# [What you are asked to do]
Of the entries below, return only those lines from the line with "Рассмотрим пример вычисления" to the line with "Основная идея состоит", exactly, both included.

++++++

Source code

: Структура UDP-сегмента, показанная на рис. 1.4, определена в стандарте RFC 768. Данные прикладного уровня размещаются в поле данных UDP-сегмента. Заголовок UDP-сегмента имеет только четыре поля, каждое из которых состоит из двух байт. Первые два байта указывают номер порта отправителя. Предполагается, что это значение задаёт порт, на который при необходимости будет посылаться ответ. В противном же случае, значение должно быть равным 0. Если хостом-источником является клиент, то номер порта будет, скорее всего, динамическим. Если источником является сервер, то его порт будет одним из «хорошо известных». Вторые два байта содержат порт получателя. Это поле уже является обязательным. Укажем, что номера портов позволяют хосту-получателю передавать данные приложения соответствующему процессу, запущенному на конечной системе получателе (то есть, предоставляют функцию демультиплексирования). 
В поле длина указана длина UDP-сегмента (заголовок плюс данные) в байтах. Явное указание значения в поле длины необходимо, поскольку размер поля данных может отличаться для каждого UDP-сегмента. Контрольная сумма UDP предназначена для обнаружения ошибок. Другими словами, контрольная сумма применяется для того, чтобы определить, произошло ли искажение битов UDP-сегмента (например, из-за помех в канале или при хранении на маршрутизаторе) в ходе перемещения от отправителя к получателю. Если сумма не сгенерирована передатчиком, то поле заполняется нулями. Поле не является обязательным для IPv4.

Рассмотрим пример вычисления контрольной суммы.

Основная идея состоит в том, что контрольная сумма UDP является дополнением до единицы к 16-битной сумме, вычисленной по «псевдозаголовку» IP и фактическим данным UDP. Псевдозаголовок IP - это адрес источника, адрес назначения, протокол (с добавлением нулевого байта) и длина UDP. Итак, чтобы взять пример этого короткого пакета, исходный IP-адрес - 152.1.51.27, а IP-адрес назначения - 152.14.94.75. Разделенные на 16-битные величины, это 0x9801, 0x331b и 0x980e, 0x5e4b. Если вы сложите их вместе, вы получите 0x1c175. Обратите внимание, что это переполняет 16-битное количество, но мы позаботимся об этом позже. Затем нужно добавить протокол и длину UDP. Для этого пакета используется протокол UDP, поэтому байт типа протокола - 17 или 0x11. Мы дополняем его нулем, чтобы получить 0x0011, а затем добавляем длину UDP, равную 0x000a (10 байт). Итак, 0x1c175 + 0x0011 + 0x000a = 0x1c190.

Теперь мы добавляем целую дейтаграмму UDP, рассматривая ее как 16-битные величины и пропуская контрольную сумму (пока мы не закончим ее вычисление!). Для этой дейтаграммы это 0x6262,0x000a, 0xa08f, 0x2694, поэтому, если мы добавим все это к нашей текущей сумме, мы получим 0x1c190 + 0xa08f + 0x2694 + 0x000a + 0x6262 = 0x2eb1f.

++++++

# [Written solution]
Рассмотрим пример вычисления контрольной суммы.

Основная идея состоит в том, что контрольная сумма UDP является дополнением до единицы к 16-битной сумме, вычисленной по «псевдозаголовку» IP и фактическим данным UDP. Псевдозаголовок IP - это адрес источника, адрес назначения, протокол (с добавлением нулевого байта) и длина UDP. Итак, чтобы взять пример этого короткого пакета, исходный IP-адрес - 152.1.51.27, а IP-адрес назначения - 152.14.94.75. Разделенные на 16-битные величины, это 0x9801, 0x331b и 0x980e, 0x5e4b. Если вы сложите их вместе, вы получите 0x1c175. Обратите внимание, что это переполняет 16-битное количество, но мы позаботимся об этом позже. Затем нужно добавить протокол и длину UDP. Для этого пакета используется протокол UDP, поэтому байт типа протокола - 17 или 0x11. Мы дополняем его нулем, чтобы получить 0x0011, а затем добавляем длину UDP, равную 0x000a (10 байт). Итак, 0x1c175 + 0x0011 + 0x000a = 0x1c190.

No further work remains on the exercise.